PropertyConfig = TypeAliasType("PropertyConfig", EnergyPropertyConfig | ForcesPropertyConfig | StressesPropertyConfig | GraphPropertyConfig)

Benefits:

  • Clear separation between property definition and implementation

  • Type-safe property specifications

  • Provides built-in support for common properties (energy, forces, stress)

  • Support for complex property types

  • Flexible reduction strategies

Implementation Philosophy

The framework follows several key principles:

  1. Minimal Assumptions: We make zero assumptions about internal model architectures or data structures beyond the basic interfaces.

  2. Type Safety: All interfaces are fully typed, providing clear contracts and early error detection.

  3. Separation of Concerns:

    • Property definitions are separate from implementations

    • Data processing is separate from model architecture

    • Training logic is separate from model definition

  4. Extensibility First:

    • New backbones only need to implement core data conversion methods

    • Custom datasets only need to map to ase.Atoms

    • Property types can be extended without changing the core framework

Real-World Benefits

This design enables several powerful workflows:

  1. Unified Fine-tuning: Train any supported model on any compatible dataset with a consistent API.
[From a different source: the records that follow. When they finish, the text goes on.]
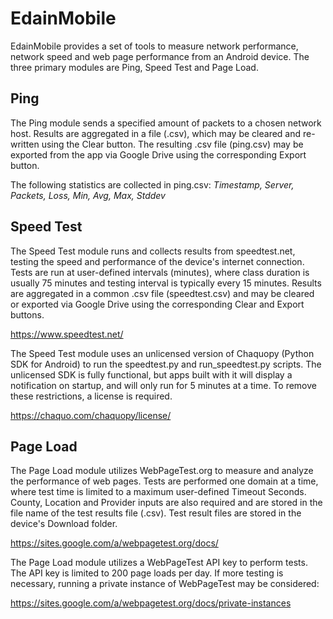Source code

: # EdainMobile

EdainMobile provides a set of tools to measure network performance, network speed and web page performance from an Android device. The three primary modules are Ping, Speed Test and Page Load.

## Ping

The Ping module sends a specified amount of packets to a chosen network host. Results are aggregated in a file (.csv), which may be cleared and re-written using the Clear button. The resulting .csv file (ping.csv) may be exported from the app via Google Drive using the corresponding Export button. 

The following statistics are collected in ping.csv: *Timestamp, Server, Packets, Loss, Min, Avg, Max, Stddev*

## Speed Test

The Speed Test module runs and collects results from speedtest.net, testing the speed and performance of the device's internet connection. Tests are run at user-defined intervals (minutes), where class duration is usually 75 minutes and testing interval is typically every 15 minutes. Results are aggregated in a common .csv file (speedtest.csv) and may be cleared or exported via Google Drive using the corresponding Clear and Export buttons.

https://www.speedtest.net/

The Speed Test module uses an unlicensed version of Chaquopy (Python SDK for Android) to run the speedtest.py and run_speedtest.py scripts. The unlicensed SDK is fully functional, but apps built with it will display a notification on startup, and will only run for 5 minutes at a time. To remove these restrictions, a license is required.

https://chaquo.com/chaquopy/license/

## Page Load

The Page Load module utilizes WebPageTest.org to measure and analyze the performance of web pages. Tests are performed one domain at a time, where test time is limited to a maximum user-defined Timeout Seconds. County, Location and Provider inputs are also required and are stored in the file name of the test results file (.csv). Test result files are stored in the device's Download folder.

https://sites.google.com/a/webpagetest.org/docs/

The Page Load module utilizes a WebPageTest API key to perform tests. The API key is limited to 200 page loads per day. If more testing is necessary, running a private instance of WebPageTest may be considered:

https://sites.google.com/a/webpagetest.org/docs/private-instances
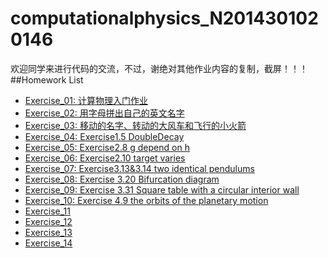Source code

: # computationalphysics_N2014301020146
欢迎同学来进行代码的交流，不过，谢绝对其他作业内容的复制，截屏！！！
##Homework List
* [Exercise_01: 计算物理入门作业](https://www.zybuluo.com/LP2014301020146/note/497912)
* [Exercise_02: 用字母拼出自己的英文名字](https://www.zybuluo.com/LP2014301020146/note/503939)
* [Exercise_03: 移动的名字、转动的大风车和飞行的小火箭](https://www.zybuluo.com/LP2014301020146/note/512859)
* [Exercise_04: Exercise1.5 DoubleDecay](https://www.zybuluo.com/LP2014301020146/note/522571)
* [Exercise_05: Exercise2.8 g depend on h](https://www.zybuluo.com/LP2014301020146/note/534143)
* [Exercise_06: Exercise2.10 target varies](https://www.zybuluo.com/LP2014301020146/note/542207)
* [Exercise_07: Exercise3.13&3.14 two identical pendulums](https://www.zybuluo.com/LP2014301020146/note/550077)
* [Exercise_08: Exercise 3.20 Bifurcation diagram](https://www.zybuluo.com/LP2014301020146/note/565768)
* [Exercise_09: Exercise 3.31 Square table with a circular interior wall](https://www.zybuluo.com/LP2014301020146/note/573331)
* [Exercise_10: Exercise 4.9 the orbits of the planetary motion](https://www.zybuluo.com/LP2014301020146/note/581106)
* [Exercise_11]()
* [Exercise_12]()
* [Exercise_13]()
* [Exercise_14]()
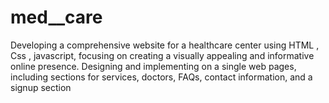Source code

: # med__care
Developing  a comprehensive  website for a healthcare center using HTML , Css , javascript, focusing on creating a visually appealing and informative online presence.
Designing and implementing on  a single  web pages, including sections for services, doctors, FAQs, contact information, and a signup section
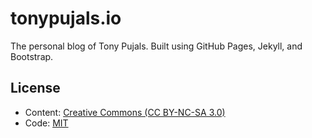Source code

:# tonypujals.io

The personal blog of Tony Pujals. Built using GitHub Pages, Jekyll, and Bootstrap.

## License

* Content: [Creative Commons (CC BY-NC-SA 3.0)](http://creativecommons.org/licenses/by-nc-sa/3.0/)
* Code: [MIT](http://opensource.org/licenses/mit-license.php)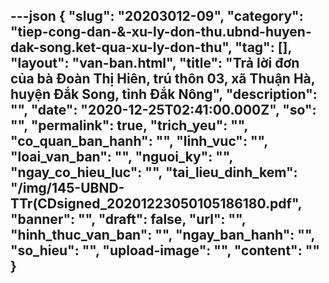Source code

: ---json
{
    "slug": "20203012-09",
    "category": "tiep-cong-dan-&-xu-ly-don-thu.ubnd-huyen-dak-song.ket-qua-xu-ly-don-thu",
    "tag": [],
    "layout": "van-ban.html",
    "title": "Trả lời đơn của bà Đoàn Thị Hiên, trú thôn 03, xã Thuận Hà, huyện Đắk Song, tỉnh Đắk Nông",
    "description": "",
    "date": "2020-12-25T02:41:00.000Z",
    "so": "",
    "permalink": true,
    "trich_yeu": "",
    "co_quan_ban_hanh": "",
    "linh_vuc": "",
    "loai_van_ban": "",
    "nguoi_ky": "",
    "ngay_co_hieu_luc": "",
    "tai_lieu_dinh_kem": "/img/145-UBND-TTr(CDsigned_20201223050105186180.pdf",
    "banner": "",
    "draft": false,
    "url": "",
    "hinh_thuc_van_ban": "",
    "ngay_ban_hanh": "",
    "so_hieu": "",
    "upload-image": "",
    "__content__": ""
}
---
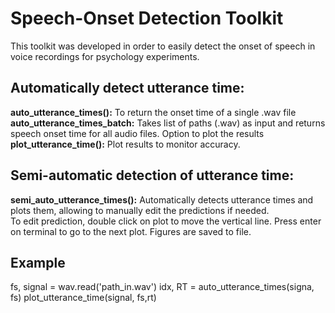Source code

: # Speech-Onset Detection Toolkit
This toolkit was developed in order to easily detect the onset of speech in voice recordings for psychology experiments.

## Automatically detect utterance time:
**auto_utterance_times():** To return the onset time of a single .wav file <br>
**auto_utterance_times_batch:** Takes list of paths (.wav) as input and returns speech onset time for all audio files. Option to plot the results<br>
**plot_utterance_time():** Plot results to monitor accuracy.

## Semi-automatic detection of utterance time:
**semi_auto_utterance_times():** Automatically detects utterance times and plots them, allowing to manually edit the predictions if needed. <br>
To edit prediction, double click on plot to move the vertical line. Press enter on terminal to go to the next plot.
Figures are saved to file.


## Example
  fs, signal = wav.read('path_in.wav')
  idx, RT = auto_utterance_times(signa, fs)
  plot_utterance_time(signal, fs,rt)
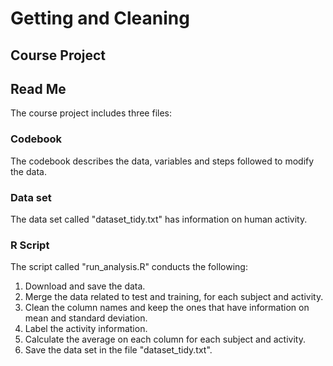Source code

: # **Getting and Cleaning**
## Course Project
## Read Me
The course project includes three files:

### Codebook
The codebook describes the data, variables and steps followed to modify the data.

### Data set
The data set called "dataset_tidy.txt" has information on human activity.

### R Script
The script called "run_analysis.R" conducts the following:

1. Download and save the data.
2. Merge the data related to test and training, for each subject and activity.
3. Clean the column names and keep the ones that have information on mean and standard deviation.
4. Label the activity information.
5. Calculate the average on each column for each subject and activity.
6. Save the data set in the file "dataset_tidy.txt".
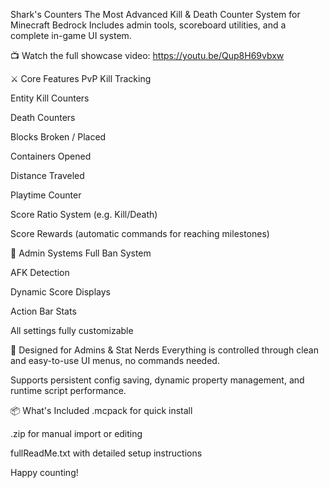 Shark's Counters
The Most Advanced Kill & Death Counter System for Minecraft Bedrock
Includes admin tools, scoreboard utilities, and a complete in-game UI system.

📺 Watch the full showcase video:
https://youtu.be/Qup8H69vbxw

⚔️ Core Features
PvP Kill Tracking

Entity Kill Counters

Death Counters

Blocks Broken / Placed

Containers Opened

Distance Traveled

Playtime Counter

Score Ratio System (e.g. Kill/Death)

Score Rewards (automatic commands for reaching milestones)

🔧 Admin Systems
Full Ban System

AFK Detection

Dynamic Score Displays

Action Bar Stats

All settings fully customizable

🧭 Designed for Admins & Stat Nerds
Everything is controlled through clean and easy-to-use UI menus, no commands needed.

Supports persistent config saving, dynamic property management, and runtime script performance.

📦 What's Included
.mcpack for quick install

.zip for manual import or editing

fullReadMe.txt with detailed setup instructions

Happy counting!
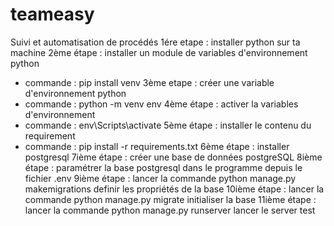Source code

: # teameasy
Suivi et automatisation de procédés
1ére etape : installer python sur ta machine
2ème étape : installer un module de variables d'environnement python
  - commande : pip install venv
 3ème etape : créer une variable d'environnement python
  - commande : python -m venv env
4ème étape : activer la variables d'environnement
  - commande : env\Scripts\activate
5ème étape : installer le contenu du requirement 
  - commande : pip install -r requirements.txt
6ème étape : installer postgresql
7ième étape : créer une base de données postgreSQL
8ième étape : paramétrer la base postgresql dans le programme depuis le fichier .env
9ième étape : lancer la commande python manage.py makemigrations definir les propriétés de la base
10ième étape : lancer la commande python manage.py migrate initialiser la base
11ième étape : lancer la commande python manage.py runserver lancer le server test
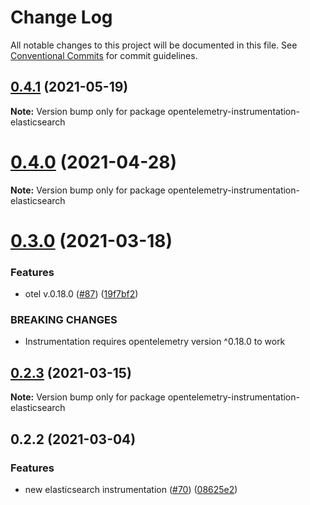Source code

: # Change Log

All notable changes to this project will be documented in this file.
See [Conventional Commits](https://conventionalcommits.org) for commit guidelines.

## [0.4.1](https://github.com/aspecto-io/opentelemetry-ext-js/compare/opentelemetry-instrumentation-elasticsearch@0.4.0...opentelemetry-instrumentation-elasticsearch@0.4.1) (2021-05-19)

**Note:** Version bump only for package opentelemetry-instrumentation-elasticsearch





# [0.4.0](https://github.com/aspecto-io/opentelemetry-ext-js/compare/opentelemetry-instrumentation-elasticsearch@0.3.0...opentelemetry-instrumentation-elasticsearch@0.4.0) (2021-04-28)

**Note:** Version bump only for package opentelemetry-instrumentation-elasticsearch





# [0.3.0](https://github.com/aspecto-io/opentelemetry-ext-js/compare/opentelemetry-instrumentation-elasticsearch@0.2.3...opentelemetry-instrumentation-elasticsearch@0.3.0) (2021-03-18)


### Features

* otel v.0.18.0 ([#87](https://github.com/aspecto-io/opentelemetry-ext-js/issues/87)) ([19f7bf2](https://github.com/aspecto-io/opentelemetry-ext-js/commit/19f7bf2182e7fafa71817aa7038221755de68007))


### BREAKING CHANGES

* Instrumentation requires opentelemetry version ^0.18.0 to work





## [0.2.3](https://github.com/aspecto-io/opentelemetry-ext-js/compare/opentelemetry-instrumentation-elasticsearch@0.2.2...opentelemetry-instrumentation-elasticsearch@0.2.3) (2021-03-15)

**Note:** Version bump only for package opentelemetry-instrumentation-elasticsearch





## 0.2.2 (2021-03-04)


### Features

* new elasticsearch instrumentation ([#70](https://github.com/aspecto-io/opentelemetry-ext-js/issues/70)) ([08625e2](https://github.com/aspecto-io/opentelemetry-ext-js/commit/08625e2ab795fc0a5a74205329f1b057ae7070b5))
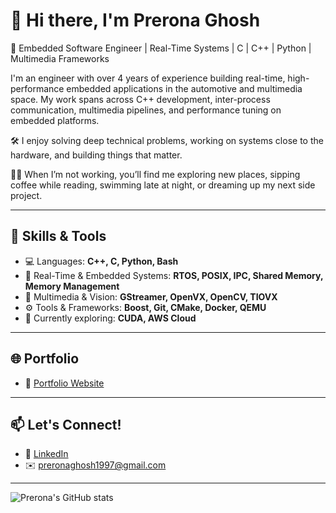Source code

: # 👋 Hi there, I'm Prerona Ghosh

🎯 Embedded Software Engineer | Real-Time Systems | C | C++ | Python | Multimedia Frameworks

I'm an engineer with over 4 years of experience building real-time, high-performance embedded applications in the automotive and multimedia space. My work spans across C++ development, inter-process communication, multimedia pipelines, and performance tuning on embedded platforms.

🛠️ I enjoy solving deep technical problems, working on systems close to the hardware, and building things that matter.

🧘‍♀️ When I’m not working, you’ll find me exploring new places, sipping coffee while reading, swimming late at night, or dreaming up my next side project.

---

## 🔧 Skills & Tools

- 💻 Languages: **C++, C, Python, Bash**
- 🔁 Real-Time & Embedded Systems: **RTOS, POSIX, IPC, Shared Memory, Memory Management**
- 🎥 Multimedia & Vision: **GStreamer, OpenVX, OpenCV, TIOVX**
- ⚙️ Tools & Frameworks: **Boost, Git, CMake, Docker, QEMU**
- 🧠 Currently exploring: **CUDA, AWS Cloud**

---

## 🌐 Portfolio

- 🌟 [Portfolio Website](https://preronaghosh.github.io)

---

## 📫 Let's Connect!

- 💼 [LinkedIn](https://www.linkedin.com/in/prerona-ghosh-341930145/)
- ✉️ preronaghosh1997@gmail.com

---

<!-- GitHub Stats (optional) -->
![Prerona's GitHub stats](https://github-readme-stats.vercel.app/api?username=preronaghosh&show_icons=true&theme=calm)
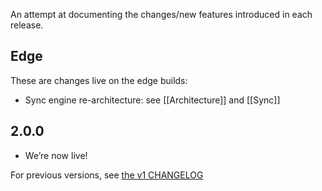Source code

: An attempt at documenting the changes/new features introduced in each release.

## Edge
These are changes live on the edge builds:

* Sync engine re-architecture: see [[Architecture]] and [[Sync]]

## 2.0.0
* We’re now live!

For previous versions, see [the v1 CHANGELOG](https://v1.silverbullet.md/CHANGELOG)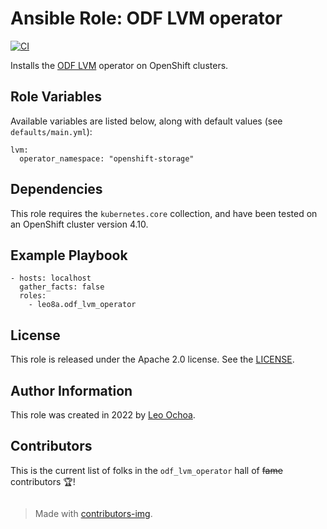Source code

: # Ansible Role: ODF LVM operator

[![CI](https://github.com/leo8a/odf-lvm-operator/actions/workflows/ci.yml/badge.svg)](https://github.com/leo8a/odf-lvm-operator/actions/workflows/ci.yml)

Installs the [ODF LVM](https://github.com/red-hat-storage/lvm-operator.git) operator on OpenShift clusters.

## Role Variables

Available variables are listed below, along with default values (see `defaults/main.yml`):

    lvm:
      operator_namespace: "openshift-storage"

## Dependencies

This role requires the `kubernetes.core` collection, and have been tested on an OpenShift cluster version 4.10.

## Example Playbook

    - hosts: localhost
      gather_facts: false
      roles:
        - leo8a.odf_lvm_operator

## License

This role is released under the Apache 2.0 license. See the [LICENSE](LICENSE).

## Author Information

This role was created in 2022 by [Leo Ochoa](https://github.com/leo8a/).

## Contributors

This is the current list of folks in the `odf_lvm_operator` hall of ~~fame~~ contributors 🏆!

<a href="https://github.com/leo8a/odf-lvm-operator/graphs/contributors">
  <img src="https://contrib.rocks/image?repo=leo8a/odf-lvm-operator"  alt=""/>
</a>

> Made with [contributors-img](https://contrib.rocks).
  2. Easy Integration: Models automatically work with ASE calculators and MD engines.

  3. Flexible Deployment: Models can be used for:

    • Molecular dynamics simulations

    • High-throughput screening

    • Structure prediction

    • Property prediction

  4. Performance Optimization: Each model can implement optimal batch processing while maintaining a consistent interface.

Future Extensibility

The framework is designed to grow with the field:

  1. New Architectures: Additional backbones can be added by implementing the core interfaces.

  2. New Properties: The property schema system can be extended for new property types.

  3. New Data Sources: Any data source that can map to ase.Atoms is supported.

  4. New Applications: The clean interfaces enable integration with new workflows and tools.